» **About this task**: The exact lines from the start of the material below through the line holding "1) entries in" are the answer; return those, pictures excluded.

» **Records supplied**:
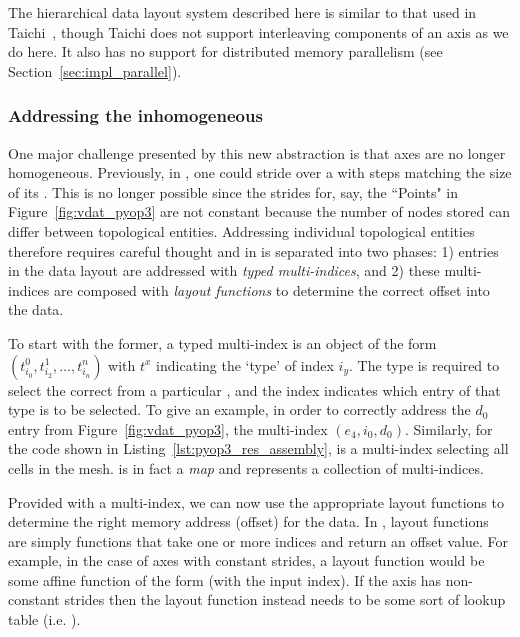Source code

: The hierarchical data layout system described here is similar to that used in Taichi~\cite{huTaichiLanguageHighperformance2019}, though Taichi does not support interleaving components of an axis as we do here.
It also has no support for distributed memory parallelism (see Section~\ref{sec:impl_parallel}).

\subsubsection{Addressing the inhomogeneous}

One major challenge presented by this new abstraction is that axes are no longer homogeneous.
Previously, in , one could stride over a  with steps matching the size of its .
This is no longer possible since the strides for, say, the ``Points"  in Figure~\ref{fig:vdat_pyop3} are not constant because the number of nodes stored can differ between topological entities.
Addressing individual topological entities therefore requires careful thought and in  is separated into two phases:
1) entries in the data layout are addressed with \textit{typed multi-indices}, and
2) these multi-indices are composed with \textit{layout functions} to determine the correct offset into the data.

To start with the former, a typed multi-index is an object of the form $(t^0_{i_0}, t^1_{i_2}, \dots, t^n_{i_n})$ with $t^x$ indicating the `type' of index $i_y$.
The type is required to select the correct  from a particular , and the index indicates which entry of that type is to be selected.
To give an example, in order to correctly address the $d_0$ entry from Figure~\ref{fig:vdat_pyop3}, the multi-index $(e_4, i_0, d_0)$.
Similarly, for the code shown in Listing~\ref{lst:pyop3_res_assembly},  is a multi-index selecting all cells in the mesh.
 is in fact a \textit{map} and represents a collection of multi-indices.

Provided with a multi-index, we can now use the appropriate layout functions to determine the right memory address (offset) for the data.
In , layout functions are simply functions that take one or more indices and return an offset value. 
For example, in the case of axes with constant strides, a layout function would be some affine function of the form  (with  the input index).
If the axis has non-constant strides then the layout function instead needs to be some sort of lookup table (i.e. ).

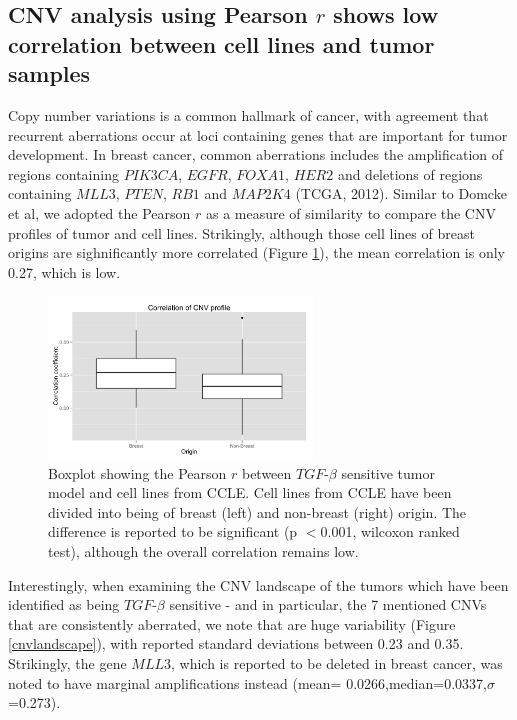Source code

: \documentclass[a4paper,12pt]{article}
\begin{document}
\subsection{CNV analysis using Pearson $\textit{r}$ shows low
  correlation between cell lines and tumor samples}
Copy number variations is a common hallmark of cancer, with agreement
that recurrent aberrations occur at loci containing genes that are
important for tumor development. In breast cancer, common aberrations
includes the amplification of regions containing $\textit{PIK3CA}$, $\textit{EGFR}$,
$\textit{FOXA1}$, $\textit{HER2}$ and deletions of regions containing
$\textit{MLL3}$, $\textit{PTEN}$,  $\textit{RB1}$ and
$\textit{MAP2K4}$ (TCGA, 2012).
Similar to Domcke et al, we adopted the Pearson $\textit{r}$ as a
measure of similarity to compare the CNV profiles of tumor and cell
lines. Strikingly, although those cell lines of breast origins are
sighnificantly more correlated (Figure \ref{cnv}), the mean
correlation is only 0.27, which is low.
\begin{figure}[t!]
\centering
\includegraphics[width=7cm]{CNVcorrelations.png}
\caption[Boxplot showing Pearson $\textit{r}$ of cell lines from
breast and non-breast origin]{Boxplot showing the Pearson $\textit{r}$
between   $\textit{TGF}$-$\beta$ sensitive tumor model and cell lines from
  CCLE. Cell lines from CCLE have been divided into being of breast
  (left) and non-breast (right) origin. The difference is reported to
  be significant (p $<$0.001, wilcoxon ranked test), although the overall
correlation remains low.}
\label{cnv}
\end{figure}
Interestingly, when examining the CNV landscape of the tumors which
have been identified as being $\textit{TGF}$-$\beta$ sensitive - and
in particular, the 7 mentioned CNVs that are consistently aberrated,
we note that are huge variability (Figure \ref{cnvlandscape}), with
reported standard deviations between 0.23 and 0.35. Strikingly, the
gene $\textit{MLL3}$, which is reported to be deleted in breast
cancer, was noted to have marginal amplifications instead (mean=
0.0266,median=0.0337,$\sigma$=0.273).
\end{document}

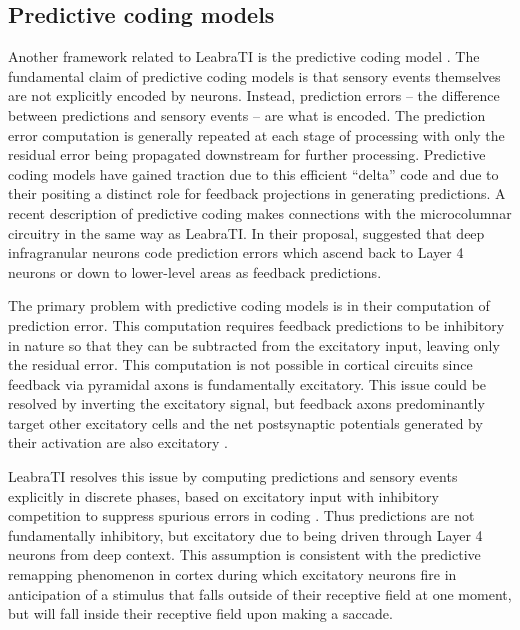 \documentclass[dwyatte_dissertation.tex]{subfiles}
\begin{document}
\subsection{Predictive coding models}
Another framework related to LeabraTI is the predictive coding model \cite[e.g.,]{RaoBallard99,Friston05,DenOudenKokDeLange12}. The fundamental claim of predictive coding models is that sensory events themselves are not explicitly encoded by neurons. Instead, prediction errors -- the difference between predictions and sensory events -- are what is encoded. The prediction error computation is generally repeated at each stage of processing with only the residual error being propagated downstream for further processing. Predictive coding models have gained traction due to this efficient ``delta'' code and due to their positing a distinct role for feedback projections in generating predictions. A recent description of predictive coding makes connections with the microcolumnar circuitry in the same way as LeabraTI. In their proposal,  suggested that deep infragranular neurons code prediction errors which ascend back to Layer 4 neurons or down to lower-level areas as feedback predictions. 

The primary problem with predictive coding models is in their computation of prediction error. This computation requires feedback predictions to be inhibitory in nature so that they can be subtracted from the excitatory input, leaving only the residual error. This computation is not possible in cortical circuits since feedback via pyramidal axons is fundamentally excitatory. This issue could be resolved by inverting the excitatory signal, but feedback axons predominantly target other excitatory cells and the net postsynaptic potentials generated by their activation are also excitatory \cite{Budd98,JohnsonBurkhalter96,JohnsonBurkhalter97}.

LeabraTI resolves this issue by computing predictions and sensory events explicitly in discrete phases, based on excitatory input with inhibitory competition to suppress spurious errors in coding \cite{WyatteHerdMingusEtAl12,DesimoneDuncan95}. Thus predictions are not fundamentally inhibitory, but excitatory due to being driven through Layer 4 neurons from deep context. This assumption is consistent with the predictive remapping phenomenon in cortex \cite{DuhamelColbyGoldberg92,NakamuraColby02,CavanaughHuntAfrazEtAl10} during which excitatory neurons fire in anticipation of a stimulus that falls outside of their receptive field at one moment, but will fall inside their receptive field upon making a saccade.
\end{document}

» **Exercise result**:
Source code

: The hierarchical data layout system described here is similar to that used in Taichi~\cite{huTaichiLanguageHighperformance2019}, though Taichi does not support interleaving components of an axis as we do here.
It also has no support for distributed memory parallelism (see Section~\ref{sec:impl_parallel}).

\subsubsection{Addressing the inhomogeneous}

One major challenge presented by this new abstraction is that axes are no longer homogeneous.
Previously, in , one could stride over a  with steps matching the size of its .
This is no longer possible since the strides for, say, the ``Points"  in Figure~\ref{fig:vdat_pyop3} are not constant because the number of nodes stored can differ between topological entities.
Addressing individual topological entities therefore requires careful thought and in  is separated into two phases:
1) entries in the data layout are addressed with \textit{typed multi-indices}, and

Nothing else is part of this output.